Task prompt: Work out how many lines of the data contain "sloppypar" and reply with that number alone.

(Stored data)
Start of Block
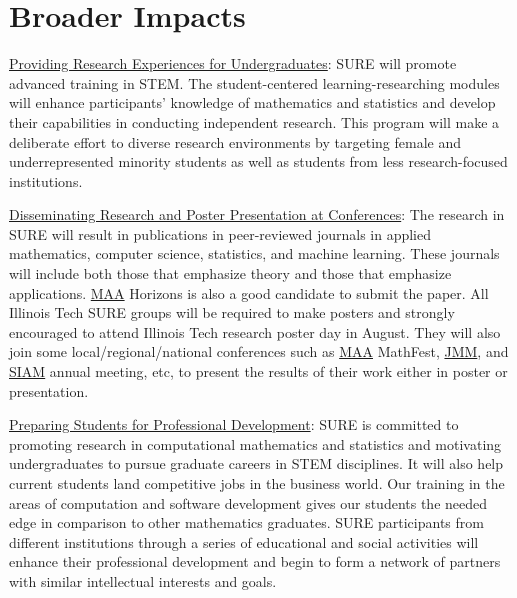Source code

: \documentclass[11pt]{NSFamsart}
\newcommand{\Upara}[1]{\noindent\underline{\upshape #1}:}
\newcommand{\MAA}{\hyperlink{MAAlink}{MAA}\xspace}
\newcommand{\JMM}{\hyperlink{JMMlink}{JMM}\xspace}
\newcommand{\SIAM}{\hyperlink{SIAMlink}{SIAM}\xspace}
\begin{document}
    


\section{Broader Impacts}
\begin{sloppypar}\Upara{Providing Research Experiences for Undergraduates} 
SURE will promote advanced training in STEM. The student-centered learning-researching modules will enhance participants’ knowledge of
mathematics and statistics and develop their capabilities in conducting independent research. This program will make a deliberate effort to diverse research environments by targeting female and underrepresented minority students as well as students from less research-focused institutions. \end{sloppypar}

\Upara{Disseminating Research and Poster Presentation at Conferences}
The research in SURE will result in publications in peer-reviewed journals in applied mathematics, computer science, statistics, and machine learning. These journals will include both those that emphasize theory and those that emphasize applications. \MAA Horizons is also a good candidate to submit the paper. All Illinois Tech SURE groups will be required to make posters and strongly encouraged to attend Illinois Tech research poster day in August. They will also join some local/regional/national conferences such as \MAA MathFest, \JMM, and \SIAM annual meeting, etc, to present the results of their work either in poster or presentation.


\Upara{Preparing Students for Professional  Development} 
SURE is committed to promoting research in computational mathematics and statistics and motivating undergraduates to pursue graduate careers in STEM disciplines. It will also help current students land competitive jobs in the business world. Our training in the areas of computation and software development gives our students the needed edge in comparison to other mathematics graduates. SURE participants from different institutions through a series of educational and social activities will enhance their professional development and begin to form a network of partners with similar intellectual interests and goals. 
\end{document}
End of Block
Start of Block
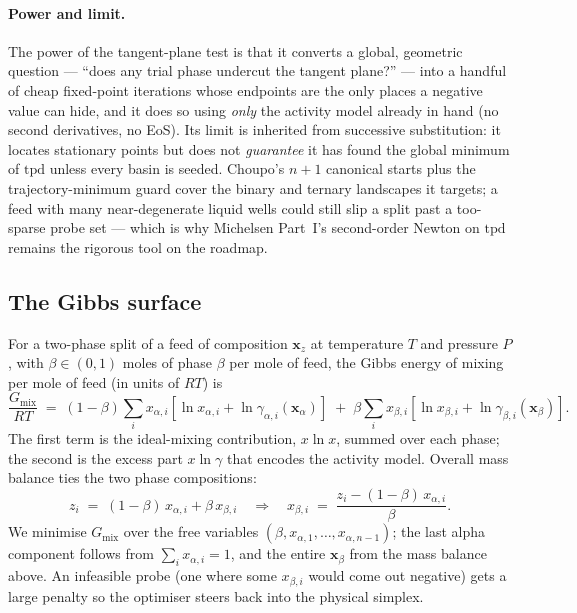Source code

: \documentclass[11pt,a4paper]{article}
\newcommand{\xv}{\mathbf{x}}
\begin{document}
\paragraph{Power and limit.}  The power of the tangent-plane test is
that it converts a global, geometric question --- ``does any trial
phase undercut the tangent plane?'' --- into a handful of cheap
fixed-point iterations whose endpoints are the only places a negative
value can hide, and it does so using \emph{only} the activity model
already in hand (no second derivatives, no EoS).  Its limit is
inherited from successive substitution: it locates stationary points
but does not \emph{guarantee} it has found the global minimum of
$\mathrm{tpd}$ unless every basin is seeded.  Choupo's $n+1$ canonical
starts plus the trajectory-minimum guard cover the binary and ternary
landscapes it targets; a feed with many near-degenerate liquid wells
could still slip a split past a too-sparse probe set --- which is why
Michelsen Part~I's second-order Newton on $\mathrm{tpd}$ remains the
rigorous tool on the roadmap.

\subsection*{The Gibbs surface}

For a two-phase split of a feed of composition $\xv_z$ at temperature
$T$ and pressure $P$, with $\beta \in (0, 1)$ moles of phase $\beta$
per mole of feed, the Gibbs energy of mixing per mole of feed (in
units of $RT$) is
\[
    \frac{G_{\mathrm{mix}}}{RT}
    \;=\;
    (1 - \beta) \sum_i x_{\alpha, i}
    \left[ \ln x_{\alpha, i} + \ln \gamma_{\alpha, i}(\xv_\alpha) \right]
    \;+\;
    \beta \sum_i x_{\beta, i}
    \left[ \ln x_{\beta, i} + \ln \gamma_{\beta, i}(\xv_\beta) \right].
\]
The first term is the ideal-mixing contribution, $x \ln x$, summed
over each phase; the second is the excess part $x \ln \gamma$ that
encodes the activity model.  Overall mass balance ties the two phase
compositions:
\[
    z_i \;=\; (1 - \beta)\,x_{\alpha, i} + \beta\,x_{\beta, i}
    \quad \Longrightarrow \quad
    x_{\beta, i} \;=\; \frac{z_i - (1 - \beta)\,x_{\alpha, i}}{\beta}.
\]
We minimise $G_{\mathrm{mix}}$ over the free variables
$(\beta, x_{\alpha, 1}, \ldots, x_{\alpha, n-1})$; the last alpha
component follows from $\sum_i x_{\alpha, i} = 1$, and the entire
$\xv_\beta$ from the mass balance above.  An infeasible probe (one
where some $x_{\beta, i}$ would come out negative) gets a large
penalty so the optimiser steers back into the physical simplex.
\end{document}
End of Block
Start of Block
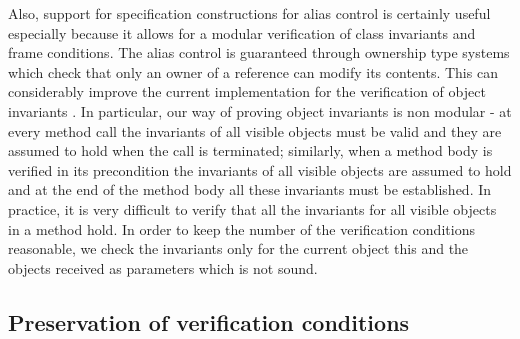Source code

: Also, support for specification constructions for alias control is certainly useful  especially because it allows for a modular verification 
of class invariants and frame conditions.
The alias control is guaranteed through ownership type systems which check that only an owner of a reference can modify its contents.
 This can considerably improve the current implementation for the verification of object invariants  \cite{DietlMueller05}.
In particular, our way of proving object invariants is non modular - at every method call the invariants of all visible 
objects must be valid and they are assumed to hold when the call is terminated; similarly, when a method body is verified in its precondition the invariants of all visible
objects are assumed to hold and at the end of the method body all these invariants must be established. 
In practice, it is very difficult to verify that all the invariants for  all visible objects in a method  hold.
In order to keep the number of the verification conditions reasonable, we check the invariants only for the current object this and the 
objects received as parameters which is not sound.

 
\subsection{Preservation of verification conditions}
End of Block
Solution for this task: 2